━━━ Data listing ━━━
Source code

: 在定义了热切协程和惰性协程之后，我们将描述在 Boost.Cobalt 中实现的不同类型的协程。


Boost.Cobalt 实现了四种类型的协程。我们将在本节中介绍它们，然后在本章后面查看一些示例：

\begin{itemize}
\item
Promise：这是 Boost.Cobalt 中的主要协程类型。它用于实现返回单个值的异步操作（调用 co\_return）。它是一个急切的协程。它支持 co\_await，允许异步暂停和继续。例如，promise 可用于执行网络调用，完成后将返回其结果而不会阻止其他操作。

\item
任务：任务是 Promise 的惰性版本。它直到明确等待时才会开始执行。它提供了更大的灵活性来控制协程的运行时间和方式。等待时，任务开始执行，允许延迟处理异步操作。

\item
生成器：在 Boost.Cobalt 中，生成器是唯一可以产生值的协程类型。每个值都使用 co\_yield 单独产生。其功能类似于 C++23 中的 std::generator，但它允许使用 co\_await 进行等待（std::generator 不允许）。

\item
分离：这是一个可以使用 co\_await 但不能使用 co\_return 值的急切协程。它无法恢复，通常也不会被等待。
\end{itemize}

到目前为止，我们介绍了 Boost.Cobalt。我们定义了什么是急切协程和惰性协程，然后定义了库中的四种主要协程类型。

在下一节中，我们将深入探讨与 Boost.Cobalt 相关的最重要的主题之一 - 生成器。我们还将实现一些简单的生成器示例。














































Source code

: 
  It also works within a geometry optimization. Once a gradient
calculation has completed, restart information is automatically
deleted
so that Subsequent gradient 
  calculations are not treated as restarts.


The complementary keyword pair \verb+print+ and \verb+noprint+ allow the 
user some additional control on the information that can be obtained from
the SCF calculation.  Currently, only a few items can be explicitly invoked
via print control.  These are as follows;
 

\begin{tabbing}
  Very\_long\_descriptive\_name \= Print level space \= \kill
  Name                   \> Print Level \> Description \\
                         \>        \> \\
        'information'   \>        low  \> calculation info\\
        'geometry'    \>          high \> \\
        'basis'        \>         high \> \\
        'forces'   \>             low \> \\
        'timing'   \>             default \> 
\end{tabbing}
━━━
━━━ Data listing ━━━
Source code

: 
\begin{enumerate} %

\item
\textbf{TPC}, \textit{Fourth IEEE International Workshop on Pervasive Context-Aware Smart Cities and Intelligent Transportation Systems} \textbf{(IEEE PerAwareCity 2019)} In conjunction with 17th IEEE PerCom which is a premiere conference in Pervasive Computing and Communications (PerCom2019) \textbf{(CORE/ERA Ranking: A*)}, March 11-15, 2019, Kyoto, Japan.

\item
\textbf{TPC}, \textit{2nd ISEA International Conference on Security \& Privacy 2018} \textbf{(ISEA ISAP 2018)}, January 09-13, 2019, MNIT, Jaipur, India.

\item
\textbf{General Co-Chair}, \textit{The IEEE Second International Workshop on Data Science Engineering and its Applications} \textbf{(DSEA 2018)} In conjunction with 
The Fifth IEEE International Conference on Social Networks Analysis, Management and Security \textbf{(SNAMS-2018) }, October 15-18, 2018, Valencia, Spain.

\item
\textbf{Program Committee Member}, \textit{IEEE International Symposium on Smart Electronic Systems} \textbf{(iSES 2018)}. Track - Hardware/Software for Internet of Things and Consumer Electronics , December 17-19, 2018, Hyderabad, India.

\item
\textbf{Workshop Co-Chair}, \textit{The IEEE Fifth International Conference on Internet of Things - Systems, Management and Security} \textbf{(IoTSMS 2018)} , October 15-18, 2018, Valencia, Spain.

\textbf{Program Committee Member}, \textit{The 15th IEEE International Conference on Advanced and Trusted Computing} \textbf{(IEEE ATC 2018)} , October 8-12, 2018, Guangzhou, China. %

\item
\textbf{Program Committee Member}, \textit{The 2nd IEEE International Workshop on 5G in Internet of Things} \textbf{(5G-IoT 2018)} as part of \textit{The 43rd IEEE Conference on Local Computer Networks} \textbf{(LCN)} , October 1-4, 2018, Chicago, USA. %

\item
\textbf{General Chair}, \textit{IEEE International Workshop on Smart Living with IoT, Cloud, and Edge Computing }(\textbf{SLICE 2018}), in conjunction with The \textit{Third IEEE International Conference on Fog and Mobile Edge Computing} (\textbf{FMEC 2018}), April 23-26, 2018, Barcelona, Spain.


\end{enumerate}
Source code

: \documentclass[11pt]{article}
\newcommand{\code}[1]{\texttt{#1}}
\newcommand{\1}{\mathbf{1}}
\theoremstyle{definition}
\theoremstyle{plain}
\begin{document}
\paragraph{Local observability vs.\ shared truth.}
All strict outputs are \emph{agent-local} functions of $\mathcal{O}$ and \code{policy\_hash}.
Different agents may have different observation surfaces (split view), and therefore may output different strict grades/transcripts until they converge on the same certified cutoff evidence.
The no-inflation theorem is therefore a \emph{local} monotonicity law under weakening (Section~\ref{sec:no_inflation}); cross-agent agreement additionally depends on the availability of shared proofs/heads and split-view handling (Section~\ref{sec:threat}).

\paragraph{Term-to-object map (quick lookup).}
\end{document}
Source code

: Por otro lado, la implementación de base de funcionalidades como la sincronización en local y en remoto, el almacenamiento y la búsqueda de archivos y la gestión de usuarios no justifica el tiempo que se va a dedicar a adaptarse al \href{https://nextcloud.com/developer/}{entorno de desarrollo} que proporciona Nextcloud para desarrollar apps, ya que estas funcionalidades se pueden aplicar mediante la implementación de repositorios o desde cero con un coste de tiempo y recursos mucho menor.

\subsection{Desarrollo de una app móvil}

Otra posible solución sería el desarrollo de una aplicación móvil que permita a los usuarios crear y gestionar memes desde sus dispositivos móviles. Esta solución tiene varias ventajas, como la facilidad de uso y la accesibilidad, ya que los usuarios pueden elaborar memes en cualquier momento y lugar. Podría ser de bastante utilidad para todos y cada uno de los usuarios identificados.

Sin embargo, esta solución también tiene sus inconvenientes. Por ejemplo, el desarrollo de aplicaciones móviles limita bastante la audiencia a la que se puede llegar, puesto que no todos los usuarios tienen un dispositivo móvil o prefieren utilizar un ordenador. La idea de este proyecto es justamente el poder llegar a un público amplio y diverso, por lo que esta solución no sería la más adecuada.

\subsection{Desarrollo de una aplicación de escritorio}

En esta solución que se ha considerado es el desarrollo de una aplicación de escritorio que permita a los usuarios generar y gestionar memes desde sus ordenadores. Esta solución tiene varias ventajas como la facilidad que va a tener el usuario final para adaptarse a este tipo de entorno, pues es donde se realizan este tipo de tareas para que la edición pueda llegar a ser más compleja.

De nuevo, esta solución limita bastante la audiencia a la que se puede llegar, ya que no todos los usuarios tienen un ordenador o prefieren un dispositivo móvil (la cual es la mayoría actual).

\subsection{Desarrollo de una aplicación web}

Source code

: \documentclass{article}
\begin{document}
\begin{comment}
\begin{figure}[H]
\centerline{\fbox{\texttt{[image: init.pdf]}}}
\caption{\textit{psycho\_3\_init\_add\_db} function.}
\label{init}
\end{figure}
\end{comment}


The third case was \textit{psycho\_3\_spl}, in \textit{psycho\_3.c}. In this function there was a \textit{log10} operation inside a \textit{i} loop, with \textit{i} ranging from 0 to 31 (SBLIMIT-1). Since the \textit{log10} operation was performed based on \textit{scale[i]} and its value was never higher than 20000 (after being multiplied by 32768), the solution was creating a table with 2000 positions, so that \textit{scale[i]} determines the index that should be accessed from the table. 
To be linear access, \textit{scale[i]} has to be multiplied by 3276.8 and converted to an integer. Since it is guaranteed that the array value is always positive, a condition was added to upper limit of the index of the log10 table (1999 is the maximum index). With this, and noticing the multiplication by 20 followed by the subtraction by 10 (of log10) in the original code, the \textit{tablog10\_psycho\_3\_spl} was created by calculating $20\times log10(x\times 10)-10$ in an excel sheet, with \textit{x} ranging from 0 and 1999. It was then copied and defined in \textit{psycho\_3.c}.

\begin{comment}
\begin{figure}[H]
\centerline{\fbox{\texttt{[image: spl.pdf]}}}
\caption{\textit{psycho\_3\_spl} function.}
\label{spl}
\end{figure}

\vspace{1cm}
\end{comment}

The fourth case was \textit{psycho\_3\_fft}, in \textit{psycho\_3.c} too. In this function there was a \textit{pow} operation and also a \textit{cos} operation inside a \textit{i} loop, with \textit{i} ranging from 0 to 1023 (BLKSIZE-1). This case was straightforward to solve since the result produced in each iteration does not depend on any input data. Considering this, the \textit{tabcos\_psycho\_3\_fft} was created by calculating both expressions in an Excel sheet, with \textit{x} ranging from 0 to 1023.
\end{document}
━━━
How many lines in the entries include the string "escritorio"? Answer with the number alone.

■ **Reply to the exercise**: 2